Defining smart eco-social villages

One of the main outputs of the pilot initiative was to define “Smart eco-social villages”. Thanks to the consortium’s work as well as online consultations and expert workshops to which SIMRA participated via their partner, Euromontana, the following definition has been adopted:

“Smart Villages are communities in rural areas that use innovative solutions to improve their resilience, building on local strengths and opportunities. They rely on a participatory approach to develop and implement their strategy to improve their economic, social and/or environmental conditions, in particular by mobilising solutions offered by digital technologies. Smart Villages benefit from cooperation and alliances with other communities and actors in rural and urban areas. The initiation and the implementation of Smart Village strategies may build on existing initiatives and can be funded by a variety of public and private sources.”

The definition is purposefully broad to be inclusive and to be an inspiration to a maximum number of territories. The wider policy context is considered in this definition as the challenges and needs of rural areas are very diverse.

The conflicting aspect of the Smart Villages definition lies in the importance given to digitalisation (ICT, Internet of Things, big data, etc.). In the European Commission’s view, Smart Villages should encourage digitalisation and, particularly, the application to agriculture and precision farming. On the contrary, the pilot project and the ENRD thematic group, supported by SIMRA, acknowledges digitalisation as a tool and a facilitator, but not as an objective. Indeed, to be inclusive, the concept of Smart Villages cannot recognise digitalisation as a criterion based on the low coverage of rural Europe by broadband.

Dissecting the definition

Each session of the event touched upon an element of the smart eco-social village definition, illustrating it by concrete examples and take-away messages.

  1. Innovative services in Smart Villages: Smart Villages innovate in various areas and in very diverse ways, depending on the opportunities and challenges stemming from their local rural contexts, as illustrated in the SIMRA thematic brochures An interesting example of innovative services was the recently created Italian Comune di Ville d’Anaunia. Eight villages decided to merge in 2016, following a referendum, which enabled to pool public services, such as the management of local public spaces. The new municipality seized the opportunity to develop innovative solutions and tools, as well as a digital hub to foster the use of teleworking.
  2. Role and importance of digital technologies: Digital tools and connectivity are closely associated with the “smart” concept and innovation. The presentation of Ruralitic, a French annual event to match the needs of rural areas with ICT solutions, illustrated how to use digital tools in an effective way i.e. to optimise public services such as waste collection or public lighting, to bring citizens closer together and to provide training and information to all.
  3. How to develop a Smart Village strategy: The diversity of local contexts, starting points and triggers indicates that there is no one-size-fits-all approach for becoming a Smart Village. For instance, the village of Svärdsjö in Sweden managed to create a community feeling thanks to the close collaboration between the municipality and volunteers at first for local infrastructure improvements and festivities. This collaboration then expanded to the whole community with a project of community-owned gas station with benefits being reinvested in the village.
  4. How to finance Smart Villages: Securing funding for the implementation of relevant solutions is an important component of a successful Smart Village strategy. For example, by using LED technology – which is less costly and therefore creates savings – in the public lighting system, the village of Comillas in Spain created a virtuous circle where the savings became available for investment in community projects or initiatives.

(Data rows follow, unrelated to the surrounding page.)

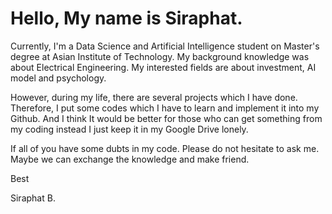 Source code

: # Hello, My name is Siraphat. 

  Currently, I'm a Data Science and Artificial Intelligence student on Master's degree at Asian Institute of Technology.
  My background knowledge was about Electrical Engineering. My interested fields are about investment, AI model and psychology.
  
  
  
  However, during my life, there are several projects which I have done. Therefore, I put some codes which I have to learn and implement it into my Github. 
  And I think It would be better for those who can get something from my coding instead I just keep it in my Google Drive lonely.
 
 
 
  If all of you have some dubts in my code. Please do not hesitate to ask me. Maybe we can exchange the knowledge and make friend.
  
  
  
  

  Best
  
  Siraphat B.
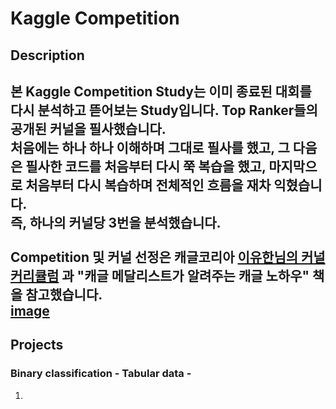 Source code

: # Kaggle Competition

## Description

본 Kaggle Competition Study는 이미 종료된 대회를 다시 분석하고 뜯어보는 Study입니다. Top Ranker들의 공개된 커널을 필사했습니다. <br> 
처음에는 하나 하나 이해하며 그대로 필사를 했고, 그 다음은 필사한 코드를 처음부터 다시 쭉 복습을 했고, 마지막으로 처음부터 다시 복습하며 전체적인 흐름을 재차 익혔습니다. <br>
즉, 하나의 커널당 3번을 분석했습니다. <br><br>
Competition 및 커널 선정은 캐글코리아 **[이유한님의 커널커리큘럼](https://aifrenz.github.io/present_file/커널커리큘럼.pdf)** 과 **"캐글 메달리스트가 알려주는 캐글 노하우"** 책을 참고했습니다.
<br>
[image](./image/book.jpg)
---
<!--    1개의 프로젝트 3번 필사, 하루 1번 필사, 
        주마다 2개의 프로젝트
  -->

## Projects 

### Binary classification - Tabular data -

1.  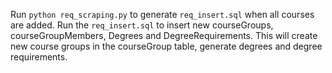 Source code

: Run `python req_scraping.py` to generate `req_insert.sql` when all courses are added.
Run the `req_insert.sql` to insert new courseGroups, courseGroupMembers, Degrees and DegreeRequirements.
This will create new course groups in the courseGroup table, generate degrees and degree requirements. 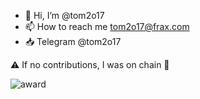 - 👋 Hi, I’m @tom2o17
- 📫 How to reach me tom2o17@frax.com
- 📥 Telegram @tom2o17

⚠️ If no contributions, I was on chain 🤪

![award](https://i.seadn.io/s/raw/files/86c073a4bd686ee623600d7f1cc6b775.gif?auto=format&dpr=1&w=100)
<!---
tom2o17/tom2o17 is a ✨ special ✨ repository because its `README.md` (this file) appears on your GitHub profile.
You can click the Preview link to take a look at your changes.
--->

Several fresh key messages emerged from these sessions. Evidence from all case studies indicates that integrating public services is cost-effective for the community, whether it be spatially by collaborating with other communities nearby for transport, energy, etc. or virtually by creating sharing platform for instance. Linked to the discussion on digitalisation, but more widely still, to rural attractivity, the question of training is essential. Vocational educational training, punctual IT literacy training, leadership courses for local entrepreneurs, etc. help to increase the creativity and motivation of a community. Finally, nothing is worse than administrative red tape to discourage civil society engagement so smart communities should avoid at all costs to duplicate strategies, complicate governance, or set up new administrative procedures.

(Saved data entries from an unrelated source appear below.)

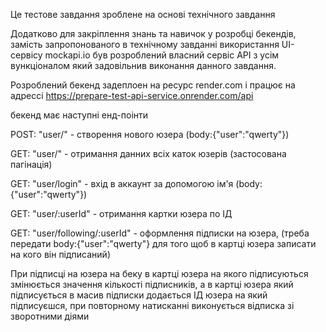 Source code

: Це тестове завдання зроблене на основі технічного завдання

Додатково для закріплення знань та навичок у розробці бекендів, замість
запропонованого в технічному завданні використання UI-сервісу mockapi.io був
розроблений власний сервіс АРІ з усім вункціоналом який задовільнив виконання
данного завдання.

Розроблений бекенд задеплоен на ресурс render.com і працює на адрессі
https://prepare-test-api-service.onrender.com/api

бекенд має наступні енд-поінти

POST: "user/" - створення нового юзера (body:{"user":"qwerty"})

GET: "user/" - отримання данних всіх каток юзерів (застосована пагінація)

GET: "user/login" - вхід в аккаунт за допомогою ім'я (body:{"user":"qwerty"})

GET: "user/:userId" - отримання картки юзера по ІД

GET: "user/following/:userId" - оформлення підписки на юзера, (треба передати
body:{"user":"qwerty"} для того щоб в картці юзера записати на кого він
підписаний)

При підписці на юзера на беку в картці юзера на якого підписуються змінюється
значення кількості підписників, а в картці юзера який підписується в масив
підписки додається ІД юзера на який підписуєшся, при повторному натисканні
виконується відписка зі зворотними діями
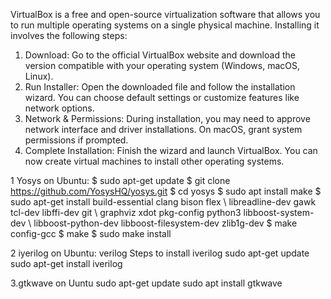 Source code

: VirtualBox is a free and open-source virtualization software that allows you to run multiple operating systems on a single physical machine. Installing it involves the following steps:
1.	Download: Go to the official VirtualBox website and download the version compatible with your operating system (Windows, macOS, Linux).
2.	Run Installer: Open the downloaded file and follow the installation wizard. You can choose default settings or customize features like network options.
3.	Network & Permissions: During installation, you may need to approve network interface and driver installations. On macOS, grant system permissions if prompted.
4.	Complete Installation: Finish the wizard and launch VirtualBox. You can now create virtual machines to install other operating systems.

1 Yosys on Ubuntu:
$ sudo apt-get update
$ git clone https://github.com/YosysHQ/yosys.git
$ cd yosys
$ sudo apt install make
$ sudo apt-get install build-essential clang bison flex \ libreadline-dev gawk tcl-dev libffi-dev git \ graphviz xdot pkg-config python3 libboost-system-dev \ libboost-python-dev libboost-filesystem-dev zlib1g-dev 
$ make config-gcc 
$ make 
$ sudo make install     

2 iyerilog on Ubuntu:
verilog Steps to install iverilog
 sudo apt-get update 
sudo apt-get install iverilog

3.gtkwave on Uuntu
sudo apt-get update 
sudo apt install gtkwave

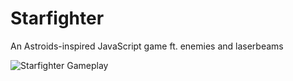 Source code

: # Starfighter
An Astroids-inspired JavaScript game ft. enemies and laserbeams

![Starfighter Gameplay](https://i.imgur.com/FYxSUUD.png)
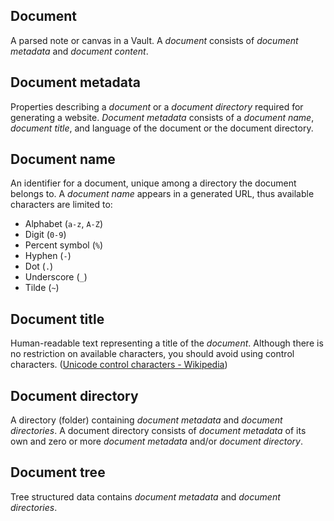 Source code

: ## Document

A parsed note or canvas in a Vault.
A *document* consists of *document metadata* and *document content*.

## Document metadata

Properties describing a *document* or a *document directory* required for generating a website.
*Document metadata* consists of a *document name*, *document title*, and language of the document or the document directory.

## Document name

An identifier for a document, unique among a directory the document belongs to.
A *document name* appears in a generated URL, thus available characters are limited to:

- Alphabet (`a-z`, `A-Z`)
- Digit (`0-9`)
- Percent symbol (`%`)
- Hyphen (`-`)
- Dot (`.`)
- Underscore (`_`)
- Tilde (`~`)

## Document title

Human-readable text representing a title of the *document*.
Although there is no restriction on available characters, you should avoid using control characters. ([Unicode control characters - Wikipedia](https://en.wikipedia.org/wiki/Unicode_control_characters))

## Document directory

A directory (folder) containing *document metadata* and *document directories*.
A document directory consists of *document metadata* of its own and zero or more *document metadata* and/or *document directory*.

## Document tree

Tree structured data contains *document metadata* and *document directories*. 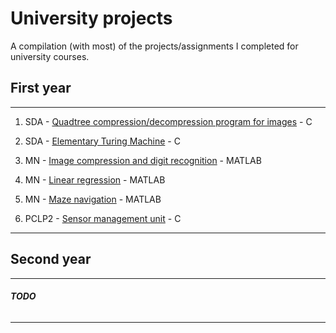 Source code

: # University projects

A compilation (with most) of the projects/assignments I completed for university courses.

## First year
___

1. SDA - [Quadtree compression/decompression program for images](https://github.com/alex2004-l/university-assignments/blob/master/SDA-quadtree-image-compression/README.md) - C

2. SDA - [Elementary Turing Machine](https://github.com/alex2004-l/university-assignments/tree/master/SDA-magic-tape) - C

3. MN - [Image compression and digit recognition](https://github.com/alex2004-l/university-assignments/blob/master/MN-project-2/README.md) - MATLAB

4. MN - [Linear regression](https://github.com/alex2004-l/university-assignments/tree/master/MN-linear-regression) - MATLAB

5. MN - [Maze navigation](https://github.com/alex2004-l/university-assignments/tree/master/MN-maze-navigation) - MATLAB

6. PCLP2 - [Sensor management unit](https://github.com/alex2004-l/university-assignments/tree/master/PCLP2-sensor-management-unit) - C

___

## Second year
___

###### ___TODO___
___
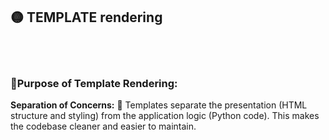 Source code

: ## 🟡 TEMPLATE rendering

<br>
<br>

### 🌈Purpose of Template Rendering:

**Separation of Concerns:** 💅 Templates separate the presentation (HTML structure and styling) from the application logic (Python code). This makes the codebase cleaner and easier to maintain.
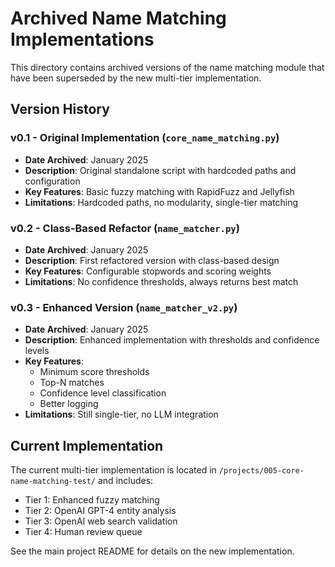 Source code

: # Archived Name Matching Implementations

This directory contains archived versions of the name matching module that have been superseded by the new multi-tier implementation.

## Version History

### v0.1 - Original Implementation (`core_name_matching.py`)
- **Date Archived**: January 2025
- **Description**: Original standalone script with hardcoded paths and configuration
- **Key Features**: Basic fuzzy matching with RapidFuzz and Jellyfish
- **Limitations**: Hardcoded paths, no modularity, single-tier matching

### v0.2 - Class-Based Refactor (`name_matcher.py`)
- **Date Archived**: January 2025
- **Description**: First refactored version with class-based design
- **Key Features**: Configurable stopwords and scoring weights
- **Limitations**: No confidence thresholds, always returns best match

### v0.3 - Enhanced Version (`name_matcher_v2.py`)
- **Date Archived**: January 2025
- **Description**: Enhanced implementation with thresholds and confidence levels
- **Key Features**: 
  - Minimum score thresholds
  - Top-N matches
  - Confidence level classification
  - Better logging
- **Limitations**: Still single-tier, no LLM integration

## Current Implementation

The current multi-tier implementation is located in `/projects/005-core-name-matching-test/` and includes:
- Tier 1: Enhanced fuzzy matching
- Tier 2: OpenAI GPT-4 entity analysis
- Tier 3: OpenAI web search validation
- Tier 4: Human review queue

See the main project README for details on the new implementation.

The future of Smart Villages

The Smart Villages initiative has fortunately found its way into the proposal for the CAP post-2020 and the number of Smart Villages in each Member State should even be a common indicator. However, SIMRA believes social innovation and rural communities’ initiatives should not be limited to the single Smart Villages measure. Within the CAP, advisory or facilitation support should also be provided to rural communities wishing to implement a Smart Village strategy at the very least but even better, SIMRA supports a mandatory cross-cutting principle for social innovation to be used in relation to any nationally designed measure of the Rural Development Programme (RDP).

The Rural, Mountainous and Remote Areas (RUMRA) intergroup of the European Parliament has been supporting a Rural Agenda as the counterpart of the Amsterdam Pact for urban areas for a long time. Such an EU initiative would ensure the roll-out of Smart Villages throughout the EU, without the risk of Member States watering down the Smart Villages initiative in their CAP Strategic Plans. The European Parliament has voted during the last plenary session in Strasbourg (11-15 February 2019) that 5% of the ERDF should be earmarked for greater territorial cohesion, out of which 2.5bn€ should go to Smart Villages.

If you’re interested in Smart Villages, read the policy note from the event here and have a look at the upcoming events showcasing the Smart Villages initiative:


Lauren Mosdale (Euromontana)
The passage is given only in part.